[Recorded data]

----------------------------------------

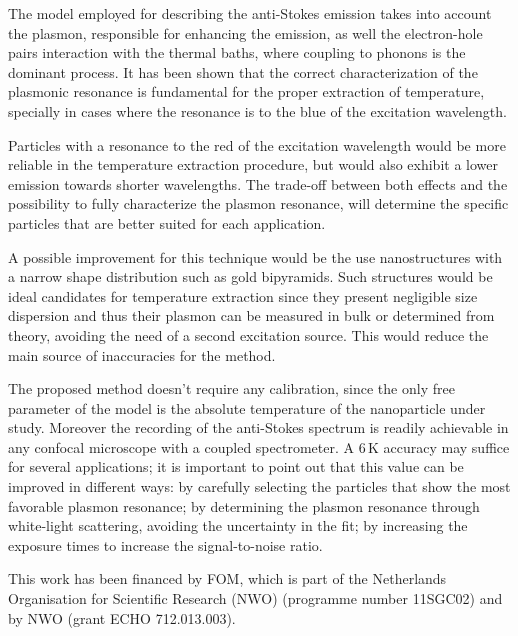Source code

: \documentclass[journal=nalefd,manuscript=letter]{achemso}
\newcommand{\K}{\ensuremath{\,\textrm{K}}}
\begin{document}
The model employed for describing the anti-Stokes emission takes into account
the plasmon, responsible for enhancing the emission, as well the electron-hole pairs
interaction with the thermal baths, where coupling to phonons is the dominant process.
It has been shown that the correct characterization of the plasmonic resonance is
fundamental for the proper extraction of temperature, specially in cases
where the resonance is to the blue of the excitation wavelength.

Particles with a resonance to the red of the excitation wavelength would be more
reliable in the temperature extraction procedure, but would also exhibit a lower
emission towards shorter wavelengths. The trade-off between both effects and
the possibility to fully characterize the plasmon resonance, will determine the
specific particles that are better suited for each application.

A possible improvement for this technique would be the use nanostructures with a
narrow shape distribution such as gold bipyramids\cite{Pelton2009}. Such
structures would be ideal candidates for temperature extraction since they
present negligible size dispersion and thus their plasmon can be measured in
bulk or determined from theory, avoiding the need of a second excitation source.
This would reduce the main source of inaccuracies for the method.

The proposed method doesn't require any calibration, since the only free
parameter of the model is the absolute temperature of the nanoparticle under
study. Moreover the recording of the anti-Stokes spectrum is readily achievable
in any confocal microscope with a coupled spectrometer. A $6\K$ accuracy may
suffice for several applications; it is important to point out that this value
can be improved in different ways: by carefully selecting the particles that
show the most favorable plasmon resonance; by determining the plasmon resonance
through white-light scattering, avoiding the uncertainty in the fit; by
increasing the exposure times to increase the signal-to-noise ratio.

\begin{acknowledgement}
This work has been financed by FOM, which is part of the Netherlands Organisation for Scientific Research (NWO)
(programme number 11SGC02) and by NWO (grant ECHO 712.013.003). 
\end{acknowledgement}
\end{document}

----------------------------------------

About this exercise =
Exclude the pictures and repeat the entries word for word.

Answer for the task =
Source code

: \documentclass[journal=nalefd,manuscript=letter]{achemso}
\newcommand{\K}{\ensuremath{\,\textrm{K}}}
\begin{document}
The model employed for describing the anti-Stokes emission takes into account
the plasmon, responsible for enhancing the emission, as well the electron-hole pairs
interaction with the thermal baths, where coupling to phonons is the dominant process.
It has been shown that the correct characterization of the plasmonic resonance is
fundamental for the proper extraction of temperature, specially in cases
where the resonance is to the blue of the excitation wavelength.

Particles with a resonance to the red of the excitation wavelength would be more
reliable in the temperature extraction procedure, but would also exhibit a lower
emission towards shorter wavelengths. The trade-off between both effects and
the possibility to fully characterize the plasmon resonance, will determine the
specific particles that are better suited for each application.

A possible improvement for this technique would be the use nanostructures with a
narrow shape distribution such as gold bipyramids\cite{Pelton2009}. Such
structures would be ideal candidates for temperature extraction since they
present negligible size dispersion and thus their plasmon can be measured in
bulk or determined from theory, avoiding the need of a second excitation source.
This would reduce the main source of inaccuracies for the method.

The proposed method doesn't require any calibration, since the only free
parameter of the model is the absolute temperature of the nanoparticle under
study. Moreover the recording of the anti-Stokes spectrum is readily achievable
in any confocal microscope with a coupled spectrometer. A $6\K$ accuracy may
suffice for several applications; it is important to point out that this value
can be improved in different ways: by carefully selecting the particles that
show the most favorable plasmon resonance; by determining the plasmon resonance
through white-light scattering, avoiding the uncertainty in the fit; by
increasing the exposure times to increase the signal-to-noise ratio.

\begin{acknowledgement}
This work has been financed by FOM, which is part of the Netherlands Organisation for Scientific Research (NWO)
(programme number 11SGC02) and by NWO (grant ECHO 712.013.003). 
\end{acknowledgement}
\end{document}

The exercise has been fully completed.